Whether you happen to think these developments were inevitable or not, they have taken place, and they have consequences, not all of them economic. Organizations do not create art. Artists create art, and with the best will on both sides, it often turns out that the organizational machinery meant to support and foster creativity ends up stifling it. After a while, gilded mediocrity begins to seem the best to be expected.
One of the most ironic results of the art-entitlement game is that it seems to have inspired others to play: others who've proved a lot more adept at it. It's almost forgotten now, but King County's 2 percent hotel-motel tax was originally proposed to subsidize the arts. A substantial portion of the revenue—over $5 million a year—was immediately hijacked to pay off debt still owed on the demolished Kingdome. Now, thanks to the superior strategic and public-relations skills of Howard Schultz and the Seattle SuperSonics management, arts-funding backers are scrambling to hold on to any of the revenue should the tax be extended beyond its current 2020 deadline. The sports forces don't see what the fuss is about; they profess to be perfectly willing to join with the arts types to persuade the Legislature to continue to mulct hapless tourists and tired businessmen in perpetuity.
How long can the game continue? As long as someone's willing to pay the bills, as long as art is allowed a privileged status, as long as people continue to believe supporting the United Way and supporting Seattle Opera or Pacific Northwest Ballet are equivalent activities. Such people have every right to do so. But the rest of us have a right to object when the same people try to extract money from already scanty public coffers to cover unanticipated costs of their artistic ambition.
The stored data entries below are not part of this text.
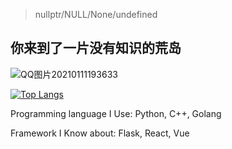 > nullptr/NULL/None/undefined

## 你来到了一片没有知识的荒岛

<!--
**dagrons/dagrons** is a ✨ _special_ ✨ repository because its `README.md` (this file) appears on your GitHub profile.

Here are some ideas to get you started:

- 🔭 I’m currently working on ...
- 🌱 I’m currently learning ...
- 👯 I’m looking to collaborate on ...
- 🤔 I’m looking for help with ...
- 💬 Ask me about ...
- 📫 How to reach me: ...
- 😄 Pronouns: ...
- ⚡ Fun fact: ...
-->

![QQ图片20210111193633](https://user-images.githubusercontent.com/61461791/117250512-ec12e500-ae75-11eb-8be8-413a68c607a8.gif)

[![Top Langs](https://github-readme-stats.vercel.app/api/top-langs/?username=dagrons)](https://github.com/anuraghazra/github-readme-stats)



Programming language I Use: Python, C++, Golang 

Framework I Know about: Flask, React, Vue
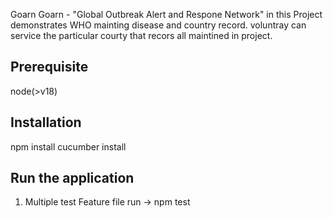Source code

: Goarn 
Goarn - "Global Outbreak Alert and Respone Network" in this Project demonstrates WHO mainting disease and country record. voluntray can service the particular courty that recors all maintined in project.

## Prerequisite
node(>v18)

## Installation
npm install
cucumber install

## Run the application
1. Multiple test Feature file run -> npm test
If the unthinkable should happen—if against all odds one or more of our big arts organizations should actually fold—it would be a grievous blow to our civic pride. The embarrassment caused by the opening and speedy closing of that aimless exercise in arts wanna-be, the Bellevue Art Museum, gives only a faint notion of the impact on our civic pretensions. But beyond red faces, how much would it matter? A great deal to a few, most of all the artists newly unemployed; to many more, a regrettable reduction in the agreeable routine of middle-class life; and to a great many, very nearly nothing at all. When arts organizations fold, art doesn't fold with them. Art continues to be made, perhaps in a quite different form, by quite a different kind of artist; to be made without subsidy from anyone but the artists themselves, who can no more stop making it than a spider can stop spinning webs. Art is not something that happened a year or a thousand years ago, something that needs to be put in a protective box, explained, and worshiped from a distance. It's something that's happening right now, in studios, in clubs, in front of open mikes, and on coffeehouse napkins. It's not up on a hill, it's under our noses. If you want some, buy some. Happy New Year.